Project Falco Contributes to OpenSwitch, a Linux Foundation Project

Co-authors: Saikrishna Kotha and Shawn Zandi

We recently wrote a blog post on Project Falco, our new disaggregated switching platform that is part of Altair, LinkedIn’s next-generation data center design. Our vision is to build a programmable data center fabric on top of an open network operating system. While scaling our data centers out, we want to control the complexity of data center fabric by moving toward a fully-automated, self-healing, and purpose-built application-centric network that operates on its own. By building a native Linux-based network operating system with open interfaces, it is now possible to manage switches and extend visibility, controls, and applications to network elements in the same way we do on servers.

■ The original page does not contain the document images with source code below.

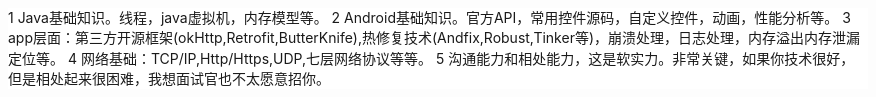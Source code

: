 

1 Java基础知识。线程，java虚拟机，内存模型等。
2 Android基础知识。官方API，常用控件源码，自定义控件，动画，性能分析等。
3 app层面：第三方开源框架(okHttp,Retrofit,ButterKnife),热修复技术(Andfix,Robust,Tinker等)，崩溃处理，日志处理，内存溢出内存泄漏定位等。
4 网络基础：TCP/IP,Http/Https,UDP,七层网络协议等等。
5 沟通能力和相处能力，这是软实力。非常关键，如果你技术很好，但是相处起来很困难，我想面试官也不太愿意招你。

The high-level design goals of Project Falco are to:

  • Reduce the number of protocols and less-used features to an absolute minimum set;
  • Enable a programmable data center fabric through network automation and true programmability;
  • Integrate a Kafka-based publish/subscribe messaging pipeline for gaining telemetry/visibility by exporting the entire switch state to a scaled-out data store;
  • Build analytics-based dashboards and an auto-remediation, self-healing network, leveraging Nurse for insights and ease of operation.
Project Falco Architecture

Our focus is on control plane design and application layer technologies—we want to spend less time building a network operating system from scratch. This means that we are currently exploring many different solutions for providing a best-in-class operating system for our switches. Currently, we are looking at both the commercial and open source community efforts that we believe hold the most promise.

As part of this effort, the Production Engineering Operations (PEO) team at LinkedIn has spent the last few months closely working with the OpenSwitch initiative. The modular design in this initiative could potentially create an easy way to adapt a minimal feature set that could enable us to overlay our control plane architecture in the future. That’s why today’s announcement that OpenSwitch is becoming a Linux Foundation project is very exciting news. As a founding member of this project, we are looking forward to actively participating in the development of OpenSwitch, sharing end-user requirements, and contributing innovations to the OpenSwitch community.

LinkedIn is a huge proponent of and contributor to open source initiatives. We see clear business benefits in being active members of the open source community and continuing to share our knowledge with others. We believe this Linux Foundation OpenSwitch initiative has the potential to become a strong contributor to the creation of a community-driven network operating system.  

Special thanks to the members of the Project Falco team who have contributed to this effort: Yuval Bachar, Ravi Jonnadula, Zhenggen Xu, and Russ White.